- Duong in 2020
- Born: Alexander Duong March 20, 1984 Dallas, Texas, U.S.
- Died: March 28, 2026 (aged 42) Santa Monica, California, U.S.
- Occupations: Comedian; television actor;
- Years active: 2000s–2024
- Spouse: Christina Duong ​(m. 2018)​
- Children: 1

= Alex Duong =

American comedian and television actor (1984–2026)

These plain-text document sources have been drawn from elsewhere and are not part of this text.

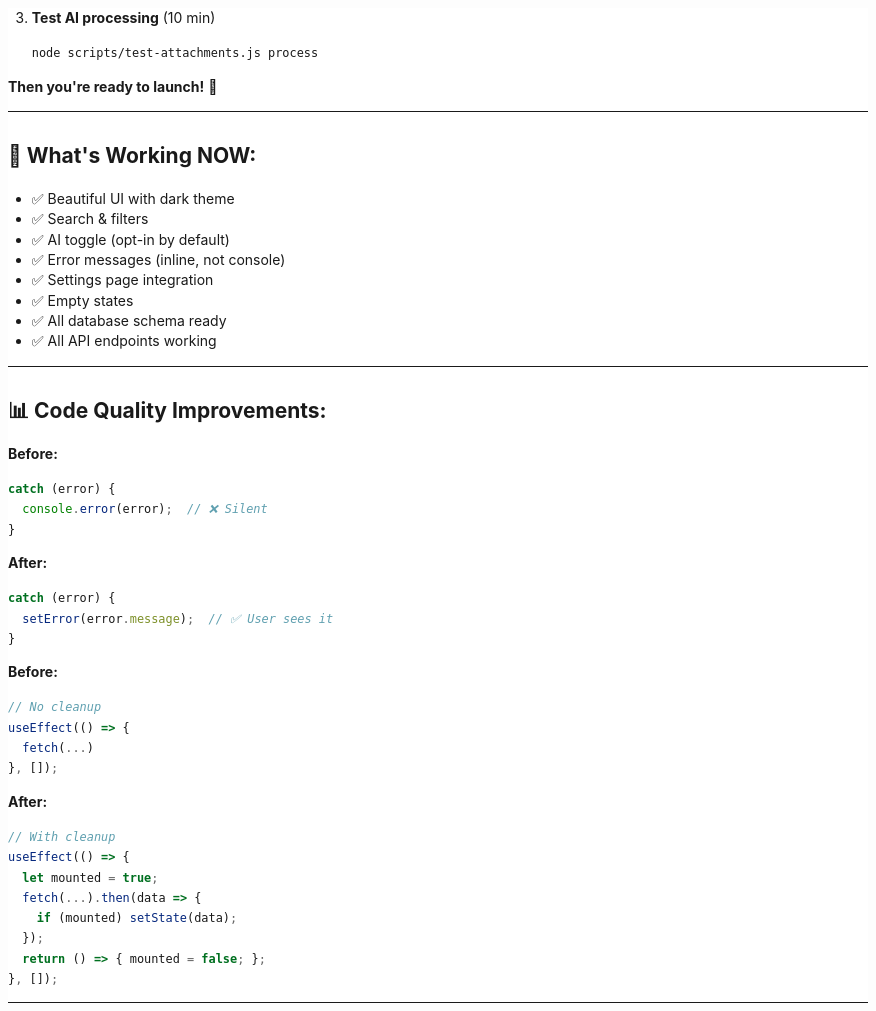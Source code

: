 3. **Test AI processing** (10 min)
   ```bash
   node scripts/test-attachments.js process
   ```

**Then you're ready to launch!** 🎉

---

## 💯 What's Working NOW:

- ✅ Beautiful UI with dark theme
- ✅ Search & filters
- ✅ AI toggle (opt-in by default)
- ✅ Error messages (inline, not console)
- ✅ Settings page integration
- ✅ Empty states
- ✅ All database schema ready
- ✅ All API endpoints working

---

## 📊 Code Quality Improvements:

**Before:**
```typescript
catch (error) {
  console.error(error);  // ❌ Silent
}
```

**After:**
```typescript
catch (error) {
  setError(error.message);  // ✅ User sees it
}
```

**Before:**
```typescript
// No cleanup
useEffect(() => {
  fetch(...)
}, []);
```

**After:**
```typescript
// With cleanup
useEffect(() => {
  let mounted = true;
  fetch(...).then(data => {
    if (mounted) setState(data);
  });
  return () => { mounted = false; };
}, []);
```

---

Alexander Duong (March 20, 1984 – March 28, 2026) was an American comedian and television actor. He was best known for playing the recurring role of criminal and gang leader Sonny Le in the American police procedural television series Blue Bloods.

== Life and career ==
Duong was born in Dallas, Texas, the son of Vietnamese parents. He attended and graduated from North Dallas High School. He began his career as a stand-up comedian in the early 2000s. He first worked as a doorman at The Comedy Store, and performed at The Laugh Factory. He then began his screen career in 2006, appearing in the UPN semi-autobiographical sitcom television series Everybody Hates Chris.

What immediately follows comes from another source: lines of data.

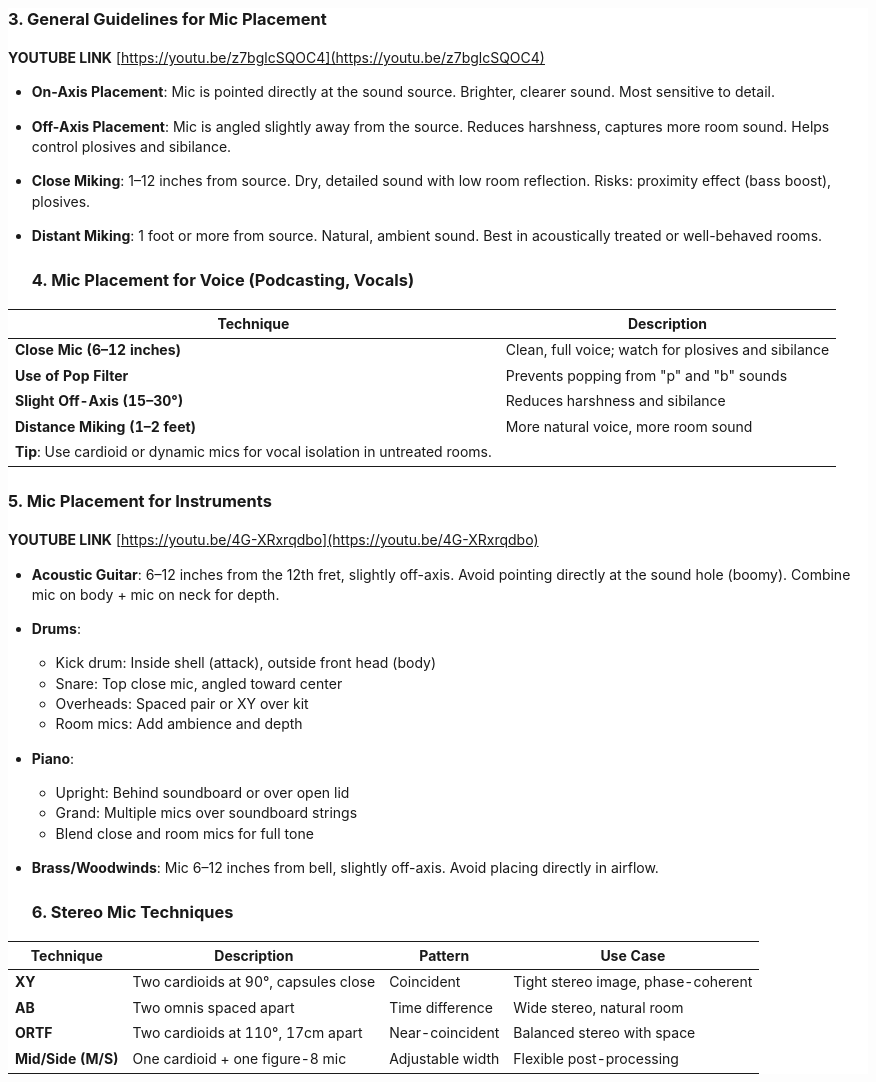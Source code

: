 ### **3\. General Guidelines for Mic Placement**

**YOUTUBE LINK** [https://youtu.be/z7bglcSQOC4](https://youtu.be/z7bglcSQOC4) 

* **On-Axis Placement**: Mic is pointed directly at the sound source. Brighter, clearer sound. Most sensitive to detail.  
* **Off-Axis Placement**: Mic is angled slightly away from the source. Reduces harshness, captures more room sound. Helps control plosives and sibilance.  
* **Close Miking**: 1–12 inches from source. Dry, detailed sound with low room reflection. Risks: proximity effect (bass boost), plosives.  
* **Distant Miking**: 1 foot or more from source. Natural, ambient sound. Best in acoustically treated or well-behaved rooms.

  ### **4\. Mic Placement for Voice (Podcasting, Vocals)**

| Technique | Description |
| ----- | ----- |
| **Close Mic (6–12 inches)** | Clean, full voice; watch for plosives and sibilance |
| **Use of Pop Filter** | Prevents popping from "p" and "b" sounds |
| **Slight Off-Axis (15–30°)** | Reduces harshness and sibilance |
| **Distance Miking (1–2 feet)** | More natural voice, more room sound |
| **Tip**: Use cardioid or dynamic mics for vocal isolation in untreated rooms. |  |

  ### **5\. Mic Placement for Instruments**

**YOUTUBE LINK** [https://youtu.be/4G-XRxrqdbo](https://youtu.be/4G-XRxrqdbo) 

* **Acoustic Guitar**: 6–12 inches from the 12th fret, slightly off-axis. Avoid pointing directly at the sound hole (boomy). Combine mic on body \+ mic on neck for depth.  
* **Drums**:  
  * Kick drum: Inside shell (attack), outside front head (body)  
  * Snare: Top close mic, angled toward center  
  * Overheads: Spaced pair or XY over kit  
  * Room mics: Add ambience and depth  
* **Piano**:  
  * Upright: Behind soundboard or over open lid  
  * Grand: Multiple mics over soundboard strings  
  * Blend close and room mics for full tone  
* **Brass/Woodwinds**: Mic 6–12 inches from bell, slightly off-axis. Avoid placing directly in airflow.

  ### **6\. Stereo Mic Techniques**

| Technique | Description | Pattern | Use Case |
| ----- | ----- | ----- | ----- |
| **XY** | Two cardioids at 90°, capsules close | Coincident | Tight stereo image, phase-coherent |
| **AB** | Two omnis spaced apart | Time difference | Wide stereo, natural room |
| **ORTF** | Two cardioids at 110°, 17cm apart | Near-coincident | Balanced stereo with space |
| **Mid/Side (M/S)** | One cardioid \+ one figure-8 mic | Adjustable width | Flexible post-processing |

In 2014, Duong starred as Genghis Khan in the YouTube comedy television series The Cost of Living. He guest-starred in television programs including The Young and the Restless, 90210, Mad TV, Death Valley, and Dexter, and played the recurring role of criminal and gang leader Sonny Le in the CBS police procedural television series Blue Bloods. In 2018, he was featured in the third season of the Comedy Central roast comedy competition television series Jeff Ross Presents Roast Battle, battling comedian Robin Tran.

Duong retired from acting in 2024, last appearing in his first and only film Sideways for Attention.

== Personal life and death ==
In 2018, Duong married Christina, a dental hygienist. They had a daughter in 2021. Their marriage lasted until Duong's death in 2026.

In 2025, Duong was diagnosed with alveolar rhabdomyosarcoma. He died of septic shock at the Saint John's Health Center in Santa Monica, California, on March 28, 2026, at the age of 42.